** Opening DATA SHOWN block **

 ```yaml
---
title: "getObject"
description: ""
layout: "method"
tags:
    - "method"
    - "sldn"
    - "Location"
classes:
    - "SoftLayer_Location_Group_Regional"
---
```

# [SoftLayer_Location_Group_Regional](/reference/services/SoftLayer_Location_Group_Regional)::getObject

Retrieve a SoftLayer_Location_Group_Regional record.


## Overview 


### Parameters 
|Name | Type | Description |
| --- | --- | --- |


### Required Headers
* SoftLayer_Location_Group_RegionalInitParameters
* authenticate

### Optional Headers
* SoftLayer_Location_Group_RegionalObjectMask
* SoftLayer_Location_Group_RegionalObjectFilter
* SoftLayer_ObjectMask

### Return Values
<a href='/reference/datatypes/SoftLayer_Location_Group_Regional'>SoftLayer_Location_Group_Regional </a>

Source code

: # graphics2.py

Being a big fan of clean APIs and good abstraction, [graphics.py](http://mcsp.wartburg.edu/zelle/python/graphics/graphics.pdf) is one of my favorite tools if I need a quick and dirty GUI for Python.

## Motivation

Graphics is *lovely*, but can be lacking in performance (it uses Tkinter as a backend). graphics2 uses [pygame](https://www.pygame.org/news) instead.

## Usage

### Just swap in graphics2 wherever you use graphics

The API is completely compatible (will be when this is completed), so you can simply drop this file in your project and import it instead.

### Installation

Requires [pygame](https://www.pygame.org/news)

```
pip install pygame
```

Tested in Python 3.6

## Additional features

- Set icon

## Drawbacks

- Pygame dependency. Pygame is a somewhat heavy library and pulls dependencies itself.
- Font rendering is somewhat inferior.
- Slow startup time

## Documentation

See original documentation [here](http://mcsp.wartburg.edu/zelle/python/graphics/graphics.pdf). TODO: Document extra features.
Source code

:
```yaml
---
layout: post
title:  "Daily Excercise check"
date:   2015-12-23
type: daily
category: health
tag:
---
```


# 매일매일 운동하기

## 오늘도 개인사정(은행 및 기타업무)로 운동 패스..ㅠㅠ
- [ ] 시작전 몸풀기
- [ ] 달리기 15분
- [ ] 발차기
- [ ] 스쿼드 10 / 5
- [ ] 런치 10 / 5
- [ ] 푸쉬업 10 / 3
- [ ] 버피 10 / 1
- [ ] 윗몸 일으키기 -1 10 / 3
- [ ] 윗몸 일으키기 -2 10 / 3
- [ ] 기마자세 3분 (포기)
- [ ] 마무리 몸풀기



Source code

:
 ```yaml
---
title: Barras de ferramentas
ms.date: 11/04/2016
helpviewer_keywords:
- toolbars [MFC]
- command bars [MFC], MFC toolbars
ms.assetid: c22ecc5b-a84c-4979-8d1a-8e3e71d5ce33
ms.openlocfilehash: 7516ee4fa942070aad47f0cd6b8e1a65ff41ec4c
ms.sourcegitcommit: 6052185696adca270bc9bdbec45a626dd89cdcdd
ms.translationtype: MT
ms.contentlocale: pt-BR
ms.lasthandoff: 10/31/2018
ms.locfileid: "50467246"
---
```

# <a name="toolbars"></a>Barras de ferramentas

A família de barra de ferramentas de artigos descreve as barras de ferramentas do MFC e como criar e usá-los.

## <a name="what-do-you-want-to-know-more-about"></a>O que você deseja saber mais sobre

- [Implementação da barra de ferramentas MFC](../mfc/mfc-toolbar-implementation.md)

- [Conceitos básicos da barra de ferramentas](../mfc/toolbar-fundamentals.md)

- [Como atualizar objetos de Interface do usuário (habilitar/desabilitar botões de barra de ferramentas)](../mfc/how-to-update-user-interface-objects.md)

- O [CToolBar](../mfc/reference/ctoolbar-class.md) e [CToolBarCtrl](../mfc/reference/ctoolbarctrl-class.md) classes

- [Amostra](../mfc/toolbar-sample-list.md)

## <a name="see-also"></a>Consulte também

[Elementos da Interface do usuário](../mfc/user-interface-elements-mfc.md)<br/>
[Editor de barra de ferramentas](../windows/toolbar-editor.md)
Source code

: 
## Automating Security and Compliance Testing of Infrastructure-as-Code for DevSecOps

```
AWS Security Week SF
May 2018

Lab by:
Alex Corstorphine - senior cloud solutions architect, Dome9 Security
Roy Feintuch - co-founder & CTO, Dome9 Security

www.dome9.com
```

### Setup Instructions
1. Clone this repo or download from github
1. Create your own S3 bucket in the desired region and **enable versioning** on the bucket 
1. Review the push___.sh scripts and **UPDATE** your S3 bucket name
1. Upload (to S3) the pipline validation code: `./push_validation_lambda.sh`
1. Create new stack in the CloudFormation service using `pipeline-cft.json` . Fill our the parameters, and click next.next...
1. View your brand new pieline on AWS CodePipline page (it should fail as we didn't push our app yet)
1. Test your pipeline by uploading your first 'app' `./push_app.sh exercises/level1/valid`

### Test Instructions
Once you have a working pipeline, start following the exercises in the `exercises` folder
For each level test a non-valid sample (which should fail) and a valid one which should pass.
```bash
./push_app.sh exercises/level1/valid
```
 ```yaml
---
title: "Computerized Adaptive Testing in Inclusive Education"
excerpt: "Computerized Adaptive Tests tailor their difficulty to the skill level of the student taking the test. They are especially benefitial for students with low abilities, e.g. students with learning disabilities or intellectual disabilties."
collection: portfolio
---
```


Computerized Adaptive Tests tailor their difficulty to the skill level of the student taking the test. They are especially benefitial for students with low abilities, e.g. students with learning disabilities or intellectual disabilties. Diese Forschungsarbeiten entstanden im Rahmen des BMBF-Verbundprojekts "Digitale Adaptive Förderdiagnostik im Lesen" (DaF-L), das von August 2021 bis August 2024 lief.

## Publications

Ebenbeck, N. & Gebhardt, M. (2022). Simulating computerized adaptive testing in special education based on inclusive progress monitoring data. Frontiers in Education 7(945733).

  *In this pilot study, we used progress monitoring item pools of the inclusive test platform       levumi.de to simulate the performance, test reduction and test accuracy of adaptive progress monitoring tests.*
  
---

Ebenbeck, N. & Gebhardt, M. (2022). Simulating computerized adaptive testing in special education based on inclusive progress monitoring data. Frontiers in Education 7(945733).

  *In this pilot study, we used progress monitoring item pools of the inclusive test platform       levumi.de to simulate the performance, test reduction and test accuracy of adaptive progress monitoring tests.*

** Closing DATA SHOWN block **

> **ACTIVITY**
From the records above, please extract every line and repeat it exactly.

> **EXERCISE RESULT**
 ```yaml
---
title: "getObject"
description: ""
layout: "method"
tags:
    - "method"
    - "sldn"
    - "Location"
classes:
    - "SoftLayer_Location_Group_Regional"
---
```

# [SoftLayer_Location_Group_Regional](/reference/services/SoftLayer_Location_Group_Regional)::getObject

Retrieve a SoftLayer_Location_Group_Regional record.


## Overview 


### Parameters 
|Name | Type | Description |
| --- | --- | --- |


### Required Headers
* SoftLayer_Location_Group_RegionalInitParameters
* authenticate

### Optional Headers
* SoftLayer_Location_Group_RegionalObjectMask
* SoftLayer_Location_Group_RegionalObjectFilter
* SoftLayer_ObjectMask

### Return Values
<a href='/reference/datatypes/SoftLayer_Location_Group_Regional'>SoftLayer_Location_Group_Regional </a>

Source code

: # graphics2.py

Being a big fan of clean APIs and good abstraction, [graphics.py](http://mcsp.wartburg.edu/zelle/python/graphics/graphics.pdf) is one of my favorite tools if I need a quick and dirty GUI for Python.

## Motivation

Graphics is *lovely*, but can be lacking in performance (it uses Tkinter as a backend). graphics2 uses [pygame](https://www.pygame.org/news) instead.

## Usage

### Just swap in graphics2 wherever you use graphics

The API is completely compatible (will be when this is completed), so you can simply drop this file in your project and import it instead.

### Installation

Requires [pygame](https://www.pygame.org/news)

```
pip install pygame
```

Tested in Python 3.6

## Additional features

- Set icon

## Drawbacks

- Pygame dependency. Pygame is a somewhat heavy library and pulls dependencies itself.
- Font rendering is somewhat inferior.
- Slow startup time

## Documentation

See original documentation [here](http://mcsp.wartburg.edu/zelle/python/graphics/graphics.pdf). TODO: Document extra features.
Source code

:
```yaml
---
layout: post
title:  "Daily Excercise check"
date:   2015-12-23
type: daily
category: health
tag:
---
```


# 매일매일 운동하기

## 오늘도 개인사정(은행 및 기타업무)로 운동 패스..ㅠㅠ
- [ ] 시작전 몸풀기
- [ ] 달리기 15분
- [ ] 발차기
- [ ] 스쿼드 10 / 5
- [ ] 런치 10 / 5
- [ ] 푸쉬업 10 / 3
- [ ] 버피 10 / 1
- [ ] 윗몸 일으키기 -1 10 / 3
- [ ] 윗몸 일으키기 -2 10 / 3
- [ ] 기마자세 3분 (포기)
- [ ] 마무리 몸풀기



Source code

:
 ```yaml
---
title: Barras de ferramentas
ms.date: 11/04/2016
helpviewer_keywords:
- toolbars [MFC]
- command bars [MFC], MFC toolbars
ms.assetid: c22ecc5b-a84c-4979-8d1a-8e3e71d5ce33
ms.openlocfilehash: 7516ee4fa942070aad47f0cd6b8e1a65ff41ec4c
ms.sourcegitcommit: 6052185696adca270bc9bdbec45a626dd89cdcdd
ms.translationtype: MT
ms.contentlocale: pt-BR
ms.lasthandoff: 10/31/2018
ms.locfileid: "50467246"
---
```

# <a name="toolbars"></a>Barras de ferramentas

A família de barra de ferramentas de artigos descreve as barras de ferramentas do MFC e como criar e usá-los.

## <a name="what-do-you-want-to-know-more-about"></a>O que você deseja saber mais sobre

- [Implementação da barra de ferramentas MFC](../mfc/mfc-toolbar-implementation.md)

- [Conceitos básicos da barra de ferramentas](../mfc/toolbar-fundamentals.md)

- [Como atualizar objetos de Interface do usuário (habilitar/desabilitar botões de barra de ferramentas)](../mfc/how-to-update-user-interface-objects.md)

- O [CToolBar](../mfc/reference/ctoolbar-class.md) e [CToolBarCtrl](../mfc/reference/ctoolbarctrl-class.md) classes

- [Amostra](../mfc/toolbar-sample-list.md)

## <a name="see-also"></a>Consulte também

[Elementos da Interface do usuário](../mfc/user-interface-elements-mfc.md)<br/>
[Editor de barra de ferramentas](../windows/toolbar-editor.md)
Source code

: 
## Automating Security and Compliance Testing of Infrastructure-as-Code for DevSecOps

```
AWS Security Week SF
May 2018

Lab by:
Alex Corstorphine - senior cloud solutions architect, Dome9 Security
Roy Feintuch - co-founder & CTO, Dome9 Security

www.dome9.com
```

### Setup Instructions
1. Clone this repo or download from github
1. Create your own S3 bucket in the desired region and **enable versioning** on the bucket 
1. Review the push___.sh scripts and **UPDATE** your S3 bucket name
1. Upload (to S3) the pipline validation code: `./push_validation_lambda.sh`
1. Create new stack in the CloudFormation service using `pipeline-cft.json` . Fill our the parameters, and click next.next...
1. View your brand new pieline on AWS CodePipline page (it should fail as we didn't push our app yet)
1. Test your pipeline by uploading your first 'app' `./push_app.sh exercises/level1/valid`

### Test Instructions
Once you have a working pipeline, start following the exercises in the `exercises` folder
For each level test a non-valid sample (which should fail) and a valid one which should pass.
```bash
./push_app.sh exercises/level1/valid
```
 ```yaml
---
title: "Computerized Adaptive Testing in Inclusive Education"
excerpt: "Computerized Adaptive Tests tailor their difficulty to the skill level of the student taking the test. They are especially benefitial for students with low abilities, e.g. students with learning disabilities or intellectual disabilties."
collection: portfolio
---
```


Computerized Adaptive Tests tailor their difficulty to the skill level of the student taking the test. They are especially benefitial for students with low abilities, e.g. students with learning disabilities or intellectual disabilties. Diese Forschungsarbeiten entstanden im Rahmen des BMBF-Verbundprojekts "Digitale Adaptive Förderdiagnostik im Lesen" (DaF-L), das von August 2021 bis August 2024 lief.

## Publications

Ebenbeck, N. & Gebhardt, M. (2022). Simulating computerized adaptive testing in special education based on inclusive progress monitoring data. Frontiers in Education 7(945733).

  *In this pilot study, we used progress monitoring item pools of the inclusive test platform       levumi.de to simulate the performance, test reduction and test accuracy of adaptive progress monitoring tests.*
  
---

Ebenbeck, N. & Gebhardt, M. (2022). Simulating computerized adaptive testing in special education based on inclusive progress monitoring data. Frontiers in Education 7(945733).

  *In this pilot study, we used progress monitoring item pools of the inclusive test platform       levumi.de to simulate the performance, test reduction and test accuracy of adaptive progress monitoring tests.*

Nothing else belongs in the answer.